§ Your goal: The lines you return must be all those in the data that hold the string "side".

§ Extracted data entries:
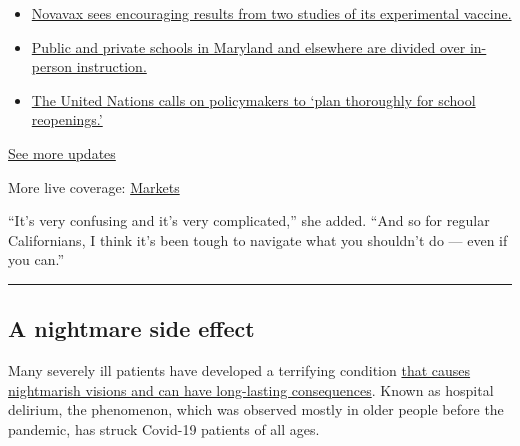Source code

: \begin{itemize}
\tightlist
\item
  \href{https://www.nytimes.com/2020/08/04/world/coronavirus-cases.html?action=click\&pgtype=Article\&state=default\&region=MAIN_CONTENT_1\&context=storylines_live_updates\#link-1228a480}{Novavax
  sees encouraging results from two studies of its experimental
  vaccine.}
\item
  \href{https://www.nytimes.com/2020/08/04/world/coronavirus-cases.html?action=click\&pgtype=Article\&state=default\&region=MAIN_CONTENT_1\&context=storylines_live_updates\#link-4825b93}{Public
  and private schools in Maryland and elsewhere are divided over
  in-person instruction.}
\item
  \href{https://www.nytimes.com/2020/08/04/world/coronavirus-cases.html?action=click\&pgtype=Article\&state=default\&region=MAIN_CONTENT_1\&context=storylines_live_updates\#link-50f7386d}{The
  United Nations calls on policymakers to `plan thoroughly for school
  reopenings.'}
\end{itemize}

\href{https://www.nytimes.com/2020/08/04/world/coronavirus-cases.html?action=click\&pgtype=Article\&state=default\&region=MAIN_CONTENT_1\&context=storylines_live_updates}{See
more updates}

More live coverage:
\href{https://www.nytimes.com/live/2020/08/04/business/stock-market-today-coronavirus?action=click\&pgtype=Article\&state=default\&region=MAIN_CONTENT_1\&context=storylines_live_updates}{Markets}

``It's very confusing and it's very complicated,'' she added. ``And so
for regular Californians, I think it's been tough to navigate what you
shouldn't do --- even if you can.''

\begin{center}\rule{0.5\linewidth}{\linethickness}\end{center}

\hypertarget{a-nightmare-side-effect}{%
\subsection{A nightmare side effect}\label{a-nightmare-side-effect}}

Many severely ill patients have developed a terrifying condition
\href{https://www.nytimes.com/2020/06/28/health/coronavirus-delirium-hallucinations.html}{that
causes nightmarish visions and can have long-lasting consequences}.
Known as hospital delirium, the phenomenon, which was observed mostly in
older people before the pandemic, has struck Covid-19 patients of all
ages.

§ Answer section:
\hypertarget{a-nightmare-side-effect}{%
\subsection{A nightmare side effect}\label{a-nightmare-side-effect}}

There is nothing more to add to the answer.